I'm trying to setup Kubernetes with Nvidia GPU nodes/slaves. I followed the guide at https://docs.nvidia.com/datacenter/kubernetes-install-guide/index.html and I was able to get the node join the cluster. I tried the below kubeadm example pod:
apiVersion: v1
kind: Pod
metadata:
name: gpu-pod
spec:
containers:
- name: cuda-container
image: nvidia/cuda:9.0-base
command: ["sleep"]
args: ["100000"]
extendedResourceRequests: ["nvidia-gpu"]
extendedResources:
- name: "nvidia-gpu"
resources:
limits:
nvidia.com/gpu: 1
affinity:
required:
- key: "nvidia.com/gpu-memory"
operator: "Gt"
values: ["8000"]
The pod fails scheduling & the kubectl events shows:
4s 2m 14 gpu-pod.15487ec0ea0a1882 Pod Warning FailedScheduling default-scheduler 0/2 nodes are available: 1 Insufficient nvidia.com/gpu, 1 PodToleratesNodeTaints.

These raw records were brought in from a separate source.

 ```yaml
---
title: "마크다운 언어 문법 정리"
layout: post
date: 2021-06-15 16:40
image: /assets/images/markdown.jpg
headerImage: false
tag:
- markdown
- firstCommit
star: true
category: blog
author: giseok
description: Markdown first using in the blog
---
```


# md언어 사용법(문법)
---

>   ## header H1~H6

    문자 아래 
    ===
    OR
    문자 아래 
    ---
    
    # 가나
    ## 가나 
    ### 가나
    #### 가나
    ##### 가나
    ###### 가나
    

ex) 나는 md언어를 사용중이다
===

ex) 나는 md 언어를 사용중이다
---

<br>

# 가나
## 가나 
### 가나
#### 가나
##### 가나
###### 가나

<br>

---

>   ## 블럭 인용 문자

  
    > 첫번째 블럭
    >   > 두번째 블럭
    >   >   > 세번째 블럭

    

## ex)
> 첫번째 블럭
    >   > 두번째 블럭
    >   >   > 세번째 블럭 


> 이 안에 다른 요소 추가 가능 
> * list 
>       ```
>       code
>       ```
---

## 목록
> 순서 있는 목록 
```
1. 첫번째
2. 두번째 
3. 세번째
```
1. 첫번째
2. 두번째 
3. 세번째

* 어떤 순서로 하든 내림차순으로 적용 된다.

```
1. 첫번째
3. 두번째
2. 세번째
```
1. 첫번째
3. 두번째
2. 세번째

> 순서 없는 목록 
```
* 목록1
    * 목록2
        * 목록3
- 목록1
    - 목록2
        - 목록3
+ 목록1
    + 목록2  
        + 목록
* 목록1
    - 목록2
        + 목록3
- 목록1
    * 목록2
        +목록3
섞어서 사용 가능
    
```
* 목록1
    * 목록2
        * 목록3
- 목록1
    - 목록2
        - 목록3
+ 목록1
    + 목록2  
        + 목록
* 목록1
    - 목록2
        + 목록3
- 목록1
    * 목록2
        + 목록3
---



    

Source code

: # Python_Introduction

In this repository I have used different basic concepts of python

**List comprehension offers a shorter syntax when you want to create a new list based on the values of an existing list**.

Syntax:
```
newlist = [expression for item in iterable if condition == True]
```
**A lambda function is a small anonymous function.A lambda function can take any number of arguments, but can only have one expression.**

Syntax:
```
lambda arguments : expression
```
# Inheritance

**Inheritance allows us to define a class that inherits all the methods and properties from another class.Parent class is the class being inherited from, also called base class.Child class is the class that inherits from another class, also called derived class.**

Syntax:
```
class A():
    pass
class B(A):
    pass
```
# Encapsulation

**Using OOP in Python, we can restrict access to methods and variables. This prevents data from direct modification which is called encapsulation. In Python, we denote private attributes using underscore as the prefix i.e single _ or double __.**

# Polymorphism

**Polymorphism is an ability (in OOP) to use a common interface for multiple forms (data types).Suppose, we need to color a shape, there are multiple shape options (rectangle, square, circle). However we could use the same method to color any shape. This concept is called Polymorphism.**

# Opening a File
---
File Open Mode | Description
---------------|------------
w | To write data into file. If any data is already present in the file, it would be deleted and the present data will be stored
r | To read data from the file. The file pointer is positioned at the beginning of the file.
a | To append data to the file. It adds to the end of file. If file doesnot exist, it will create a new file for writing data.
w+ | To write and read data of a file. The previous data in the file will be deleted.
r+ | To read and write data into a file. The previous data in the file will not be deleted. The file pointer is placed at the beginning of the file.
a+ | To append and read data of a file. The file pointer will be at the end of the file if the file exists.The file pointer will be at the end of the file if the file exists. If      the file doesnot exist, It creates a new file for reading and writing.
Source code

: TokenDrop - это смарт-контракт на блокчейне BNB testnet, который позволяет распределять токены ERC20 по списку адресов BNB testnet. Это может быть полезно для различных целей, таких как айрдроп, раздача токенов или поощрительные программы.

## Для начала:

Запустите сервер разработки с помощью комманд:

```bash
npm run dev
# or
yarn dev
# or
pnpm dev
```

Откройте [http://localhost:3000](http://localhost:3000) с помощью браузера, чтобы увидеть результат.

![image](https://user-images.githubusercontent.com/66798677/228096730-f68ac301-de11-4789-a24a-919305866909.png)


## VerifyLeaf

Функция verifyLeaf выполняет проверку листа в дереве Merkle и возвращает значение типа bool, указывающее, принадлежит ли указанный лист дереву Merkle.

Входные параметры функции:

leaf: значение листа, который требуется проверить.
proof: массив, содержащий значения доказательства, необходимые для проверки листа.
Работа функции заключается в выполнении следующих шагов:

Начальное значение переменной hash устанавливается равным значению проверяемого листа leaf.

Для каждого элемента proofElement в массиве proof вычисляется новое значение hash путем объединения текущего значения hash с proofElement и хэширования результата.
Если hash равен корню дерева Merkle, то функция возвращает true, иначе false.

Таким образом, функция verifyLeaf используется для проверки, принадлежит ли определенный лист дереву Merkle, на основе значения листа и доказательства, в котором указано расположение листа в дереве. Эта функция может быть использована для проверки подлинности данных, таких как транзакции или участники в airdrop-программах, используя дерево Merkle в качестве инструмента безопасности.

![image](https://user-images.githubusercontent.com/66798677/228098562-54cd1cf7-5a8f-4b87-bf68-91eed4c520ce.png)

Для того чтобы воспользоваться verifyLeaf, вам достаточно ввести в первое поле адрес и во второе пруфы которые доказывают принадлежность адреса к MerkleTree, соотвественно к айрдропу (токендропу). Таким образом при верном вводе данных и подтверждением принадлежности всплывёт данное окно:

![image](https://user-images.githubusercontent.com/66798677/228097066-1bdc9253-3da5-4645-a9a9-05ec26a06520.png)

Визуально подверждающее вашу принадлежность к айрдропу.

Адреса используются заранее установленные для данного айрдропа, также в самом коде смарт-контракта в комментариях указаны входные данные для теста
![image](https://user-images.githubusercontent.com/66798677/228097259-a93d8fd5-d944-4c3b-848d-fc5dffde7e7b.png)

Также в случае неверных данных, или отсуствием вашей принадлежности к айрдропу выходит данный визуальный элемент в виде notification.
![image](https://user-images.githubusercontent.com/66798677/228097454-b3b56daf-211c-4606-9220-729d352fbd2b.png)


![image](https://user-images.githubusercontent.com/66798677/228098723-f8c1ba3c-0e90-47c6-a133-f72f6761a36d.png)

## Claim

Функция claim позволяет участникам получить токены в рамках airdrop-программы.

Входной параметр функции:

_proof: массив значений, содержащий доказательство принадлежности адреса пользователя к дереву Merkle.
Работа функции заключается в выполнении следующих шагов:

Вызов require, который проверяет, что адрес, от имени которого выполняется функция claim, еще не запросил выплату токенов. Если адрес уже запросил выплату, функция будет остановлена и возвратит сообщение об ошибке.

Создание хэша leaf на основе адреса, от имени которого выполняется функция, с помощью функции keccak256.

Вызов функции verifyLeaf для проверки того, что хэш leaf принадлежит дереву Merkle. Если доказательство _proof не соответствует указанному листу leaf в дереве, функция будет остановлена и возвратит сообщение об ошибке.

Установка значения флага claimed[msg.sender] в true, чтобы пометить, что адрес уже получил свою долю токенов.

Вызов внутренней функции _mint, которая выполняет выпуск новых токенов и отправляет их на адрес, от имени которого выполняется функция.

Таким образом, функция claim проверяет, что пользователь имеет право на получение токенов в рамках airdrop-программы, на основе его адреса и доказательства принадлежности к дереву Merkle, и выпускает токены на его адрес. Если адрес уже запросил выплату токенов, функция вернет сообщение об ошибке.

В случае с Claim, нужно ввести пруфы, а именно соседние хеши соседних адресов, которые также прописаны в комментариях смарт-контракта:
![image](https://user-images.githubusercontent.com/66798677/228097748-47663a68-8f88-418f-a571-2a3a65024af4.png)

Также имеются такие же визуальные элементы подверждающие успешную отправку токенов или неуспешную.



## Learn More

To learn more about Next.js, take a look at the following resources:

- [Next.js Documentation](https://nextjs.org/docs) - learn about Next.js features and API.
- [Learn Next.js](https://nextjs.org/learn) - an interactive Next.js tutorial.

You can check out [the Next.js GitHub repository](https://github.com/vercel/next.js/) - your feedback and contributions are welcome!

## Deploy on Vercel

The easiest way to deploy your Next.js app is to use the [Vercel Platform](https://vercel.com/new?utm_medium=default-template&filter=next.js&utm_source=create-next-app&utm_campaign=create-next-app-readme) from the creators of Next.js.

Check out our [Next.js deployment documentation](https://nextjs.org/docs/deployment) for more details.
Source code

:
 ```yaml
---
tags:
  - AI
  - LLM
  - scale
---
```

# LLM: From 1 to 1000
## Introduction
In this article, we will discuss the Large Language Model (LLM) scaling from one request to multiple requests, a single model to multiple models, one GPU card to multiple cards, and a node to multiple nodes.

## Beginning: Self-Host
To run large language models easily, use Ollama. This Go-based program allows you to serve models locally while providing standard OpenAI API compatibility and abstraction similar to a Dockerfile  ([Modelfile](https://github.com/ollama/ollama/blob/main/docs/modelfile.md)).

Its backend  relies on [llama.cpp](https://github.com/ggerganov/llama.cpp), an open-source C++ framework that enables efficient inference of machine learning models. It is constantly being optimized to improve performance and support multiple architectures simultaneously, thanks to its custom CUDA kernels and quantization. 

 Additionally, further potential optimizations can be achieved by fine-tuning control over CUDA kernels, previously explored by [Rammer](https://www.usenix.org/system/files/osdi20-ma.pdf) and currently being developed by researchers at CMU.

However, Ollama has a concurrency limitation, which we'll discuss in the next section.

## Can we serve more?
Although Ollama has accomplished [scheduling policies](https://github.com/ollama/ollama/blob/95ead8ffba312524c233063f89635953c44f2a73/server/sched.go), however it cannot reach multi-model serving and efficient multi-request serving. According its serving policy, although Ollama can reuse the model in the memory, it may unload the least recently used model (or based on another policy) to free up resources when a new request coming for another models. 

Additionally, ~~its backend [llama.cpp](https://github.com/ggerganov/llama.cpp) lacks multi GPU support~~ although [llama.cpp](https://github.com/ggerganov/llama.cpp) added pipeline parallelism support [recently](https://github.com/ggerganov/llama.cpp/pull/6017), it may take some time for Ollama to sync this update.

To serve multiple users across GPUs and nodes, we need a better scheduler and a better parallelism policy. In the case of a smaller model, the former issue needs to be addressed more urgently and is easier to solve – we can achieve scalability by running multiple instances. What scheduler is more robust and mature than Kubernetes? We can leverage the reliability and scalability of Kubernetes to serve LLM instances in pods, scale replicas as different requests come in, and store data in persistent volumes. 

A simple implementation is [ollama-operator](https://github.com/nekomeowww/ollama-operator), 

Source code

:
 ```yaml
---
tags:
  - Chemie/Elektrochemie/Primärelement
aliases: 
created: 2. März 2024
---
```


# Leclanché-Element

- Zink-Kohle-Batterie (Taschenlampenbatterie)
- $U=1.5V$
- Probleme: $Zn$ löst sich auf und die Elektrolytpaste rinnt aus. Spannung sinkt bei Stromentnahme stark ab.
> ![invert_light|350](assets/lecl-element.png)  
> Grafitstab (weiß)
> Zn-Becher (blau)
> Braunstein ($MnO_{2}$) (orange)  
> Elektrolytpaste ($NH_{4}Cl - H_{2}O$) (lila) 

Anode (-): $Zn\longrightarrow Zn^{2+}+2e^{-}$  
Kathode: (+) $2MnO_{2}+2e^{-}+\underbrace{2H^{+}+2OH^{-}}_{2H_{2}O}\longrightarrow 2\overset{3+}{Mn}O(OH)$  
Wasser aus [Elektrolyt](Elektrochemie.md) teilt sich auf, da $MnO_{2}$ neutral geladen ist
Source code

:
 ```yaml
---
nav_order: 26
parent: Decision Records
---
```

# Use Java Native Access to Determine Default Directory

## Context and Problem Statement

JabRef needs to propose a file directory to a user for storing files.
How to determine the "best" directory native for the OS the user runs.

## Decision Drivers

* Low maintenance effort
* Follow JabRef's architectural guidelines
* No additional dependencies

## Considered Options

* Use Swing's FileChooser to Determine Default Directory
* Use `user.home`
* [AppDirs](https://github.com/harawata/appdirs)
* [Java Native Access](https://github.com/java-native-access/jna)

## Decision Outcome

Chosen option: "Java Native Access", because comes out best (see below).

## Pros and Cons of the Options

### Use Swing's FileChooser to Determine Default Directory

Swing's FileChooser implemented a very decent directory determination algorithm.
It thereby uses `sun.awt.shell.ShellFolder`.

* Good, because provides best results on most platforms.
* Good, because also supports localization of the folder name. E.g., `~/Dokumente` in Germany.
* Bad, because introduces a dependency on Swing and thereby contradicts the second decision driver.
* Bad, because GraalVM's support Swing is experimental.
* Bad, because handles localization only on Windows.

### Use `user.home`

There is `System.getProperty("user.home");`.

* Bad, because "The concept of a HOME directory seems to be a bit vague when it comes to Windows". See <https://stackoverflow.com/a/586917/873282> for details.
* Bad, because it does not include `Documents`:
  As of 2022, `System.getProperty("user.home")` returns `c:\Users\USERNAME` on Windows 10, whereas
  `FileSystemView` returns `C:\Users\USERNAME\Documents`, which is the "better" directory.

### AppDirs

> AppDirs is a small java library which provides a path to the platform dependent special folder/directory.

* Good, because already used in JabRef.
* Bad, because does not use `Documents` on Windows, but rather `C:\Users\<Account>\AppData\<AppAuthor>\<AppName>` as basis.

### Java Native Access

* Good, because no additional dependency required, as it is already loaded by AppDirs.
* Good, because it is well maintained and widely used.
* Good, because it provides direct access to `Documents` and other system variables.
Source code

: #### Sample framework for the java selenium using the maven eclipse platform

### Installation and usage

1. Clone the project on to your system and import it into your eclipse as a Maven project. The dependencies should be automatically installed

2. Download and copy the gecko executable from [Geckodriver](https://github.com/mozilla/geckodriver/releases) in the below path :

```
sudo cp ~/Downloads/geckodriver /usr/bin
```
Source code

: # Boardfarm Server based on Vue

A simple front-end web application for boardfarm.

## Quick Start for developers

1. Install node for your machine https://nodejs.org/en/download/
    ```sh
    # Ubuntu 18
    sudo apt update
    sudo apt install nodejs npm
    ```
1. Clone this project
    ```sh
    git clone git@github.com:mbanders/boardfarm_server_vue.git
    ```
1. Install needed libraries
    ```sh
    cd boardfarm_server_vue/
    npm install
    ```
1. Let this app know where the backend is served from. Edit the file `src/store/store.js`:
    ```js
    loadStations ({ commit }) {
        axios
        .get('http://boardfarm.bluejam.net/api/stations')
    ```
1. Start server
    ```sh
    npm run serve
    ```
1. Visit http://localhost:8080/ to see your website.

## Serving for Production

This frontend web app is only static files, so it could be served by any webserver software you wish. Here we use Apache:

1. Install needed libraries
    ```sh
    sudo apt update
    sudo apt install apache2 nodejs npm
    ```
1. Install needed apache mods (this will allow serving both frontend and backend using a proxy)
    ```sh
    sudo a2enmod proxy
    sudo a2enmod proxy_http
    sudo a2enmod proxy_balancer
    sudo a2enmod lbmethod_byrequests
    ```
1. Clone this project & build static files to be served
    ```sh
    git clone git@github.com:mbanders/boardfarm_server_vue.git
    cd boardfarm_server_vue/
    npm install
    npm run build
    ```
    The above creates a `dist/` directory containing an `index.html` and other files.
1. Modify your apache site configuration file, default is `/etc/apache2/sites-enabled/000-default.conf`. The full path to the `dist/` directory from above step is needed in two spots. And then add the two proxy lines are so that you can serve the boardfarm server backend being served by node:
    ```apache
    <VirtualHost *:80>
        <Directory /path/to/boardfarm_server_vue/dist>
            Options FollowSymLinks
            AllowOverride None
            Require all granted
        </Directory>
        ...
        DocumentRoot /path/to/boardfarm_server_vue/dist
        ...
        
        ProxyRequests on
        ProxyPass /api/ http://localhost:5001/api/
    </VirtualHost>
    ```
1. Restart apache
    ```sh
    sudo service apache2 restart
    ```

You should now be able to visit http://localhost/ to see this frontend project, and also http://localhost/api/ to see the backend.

I'm using AWS EC2 instances. m5.large for the master node & g2.8xlarge for the slave node. Describing the node also gives "nvidia.com/gpu: 4". Can anybody help me out if I'm missing any steps/configurations?
According to the AWS G2 documentation, g2.8xlarge
servers have the following resources:
Looking at the comments, 60 GB is standard RAM, and it is used for regular calculations. g2.8xlarge
servers have 4 GPUs with 4 GB of GPU memory each, and this memory is used for calculations in nvidia/cuda
containers.
In your case, it is requested 8 GB of GPU memory per GPU, but your server has only 4 GB. Therefore, the cluster experiences a lack of resources for scheduling the POD. So, try to reduce the memory usage in the Pod settings or try to use a server with a larger amount of GPU memory.